• Problem to work on: Please retype every entry as written, and keep the pictures out.

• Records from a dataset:

----------------------------------------

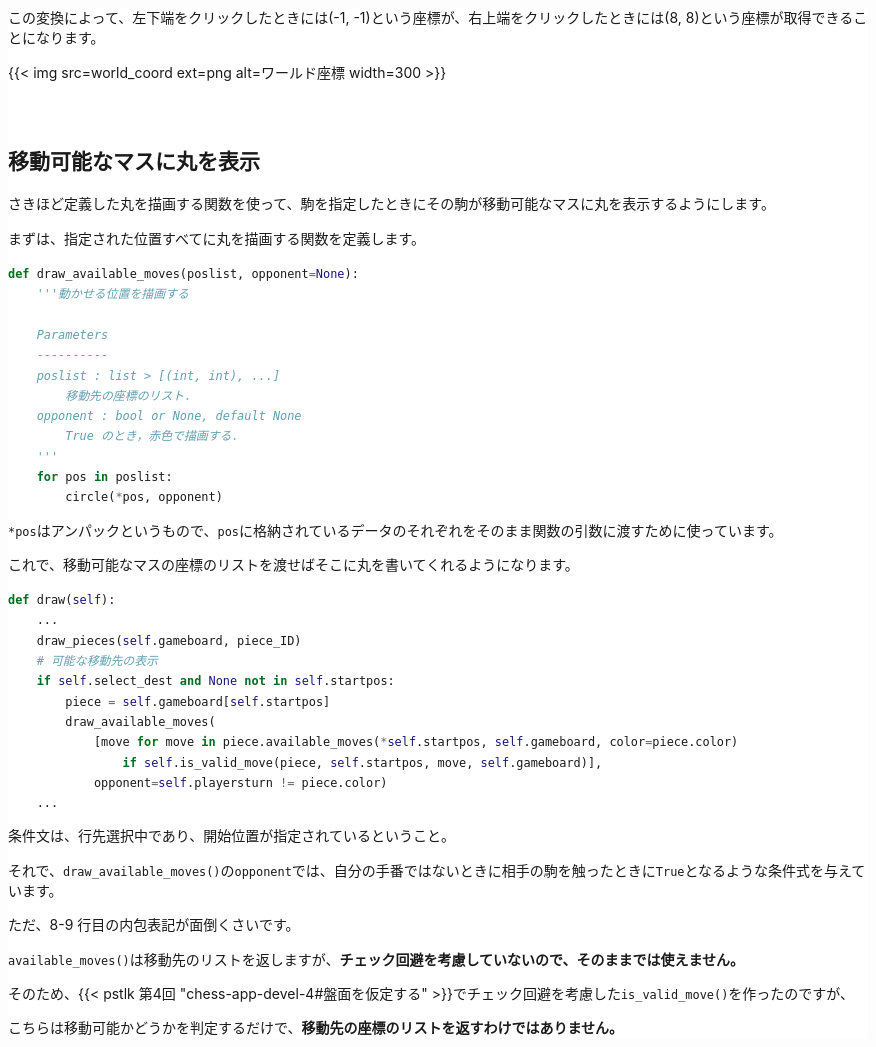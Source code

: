 この変換によって、左下端をクリックしたときには(-1, -1)という座標が、右上端をクリックしたときには(8, 8)という座標が取得できることになります。

{{< img src=world_coord ext=png alt=ワールド座標 width=300 >}}

<br>

## 移動可能なマスに丸を表示

さきほど定義した丸を描画する関数を使って、駒を指定したときにその駒が移動可能なマスに丸を表示するようにします。

まずは、指定された位置すべてに丸を描画する関数を定義します。

```py:utils.py
def draw_available_moves(poslist, opponent=None):
    '''動かせる位置を描画する

    Parameters
    ----------
    poslist : list > [(int, int), ...]
        移動先の座標のリスト．
    opponent : bool or None, default None
        True のとき，赤色で描画する．
    '''
    for pos in poslist:
        circle(*pos, opponent)
```

`*pos`はアンパックというもので、`pos`に格納されているデータのそれぞれをそのまま関数の引数に渡すために使っています。

これで、移動可能なマスの座標のリストを渡せばそこに丸を書いてくれるようになります。

```py:main.py {hl_lines=["4-10"]}
def draw(self):
    ...
    draw_pieces(self.gameboard, piece_ID)
    # 可能な移動先の表示
    if self.select_dest and None not in self.startpos:
        piece = self.gameboard[self.startpos]
        draw_available_moves(
            [move for move in piece.available_moves(*self.startpos, self.gameboard, color=piece.color)
                if self.is_valid_move(piece, self.startpos, move, self.gameboard)],
            opponent=self.playersturn != piece.color)
    ...
```

条件文は、行先選択中であり、開始位置が指定されているということ。

それで、`draw_available_moves()`の`opponent`では、自分の手番ではないときに相手の駒を触ったときに`True`となるような条件式を与えています。

ただ、8-9 行目の内包表記が面倒くさいです。

`available_moves()`は移動先のリストを返しますが、**チェック回避を考慮していないので、そのままでは使えません。**

そのため、{{< pstlk 第4回 "chess-app-devel-4#盤面を仮定する" >}}でチェック回避を考慮した`is_valid_move()`を作ったのですが、

こちらは移動可能かどうかを判定するだけで、**移動先の座標のリストを返すわけではありません。**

----------------------------------------

• Output of the task:
Source code

: この変換によって、左下端をクリックしたときには(-1, -1)という座標が、右上端をクリックしたときには(8, 8)という座標が取得できることになります。

{{< img src=world_coord ext=png alt=ワールド座標 width=300 >}}

<br>

## 移動可能なマスに丸を表示

さきほど定義した丸を描画する関数を使って、駒を指定したときにその駒が移動可能なマスに丸を表示するようにします。

まずは、指定された位置すべてに丸を描画する関数を定義します。

```py:utils.py
def draw_available_moves(poslist, opponent=None):
    '''動かせる位置を描画する

    Parameters
    ----------
    poslist : list > [(int, int), ...]
        移動先の座標のリスト．
    opponent : bool or None, default None
        True のとき，赤色で描画する．
    '''
    for pos in poslist:
        circle(*pos, opponent)
```

`*pos`はアンパックというもので、`pos`に格納されているデータのそれぞれをそのまま関数の引数に渡すために使っています。

これで、移動可能なマスの座標のリストを渡せばそこに丸を書いてくれるようになります。

```py:main.py {hl_lines=["4-10"]}
def draw(self):
    ...
    draw_pieces(self.gameboard, piece_ID)
    # 可能な移動先の表示
    if self.select_dest and None not in self.startpos:
        piece = self.gameboard[self.startpos]
        draw_available_moves(
            [move for move in piece.available_moves(*self.startpos, self.gameboard, color=piece.color)
                if self.is_valid_move(piece, self.startpos, move, self.gameboard)],
            opponent=self.playersturn != piece.color)
    ...
```

条件文は、行先選択中であり、開始位置が指定されているということ。

それで、`draw_available_moves()`の`opponent`では、自分の手番ではないときに相手の駒を触ったときに`True`となるような条件式を与えています。

ただ、8-9 行目の内包表記が面倒くさいです。

`available_moves()`は移動先のリストを返しますが、**チェック回避を考慮していないので、そのままでは使えません。**

そのため、{{< pstlk 第4回 "chess-app-devel-4#盤面を仮定する" >}}でチェック回避を考慮した`is_valid_move()`を作ったのですが、

こちらは移動可能かどうかを判定するだけで、**移動先の座標のリストを返すわけではありません。**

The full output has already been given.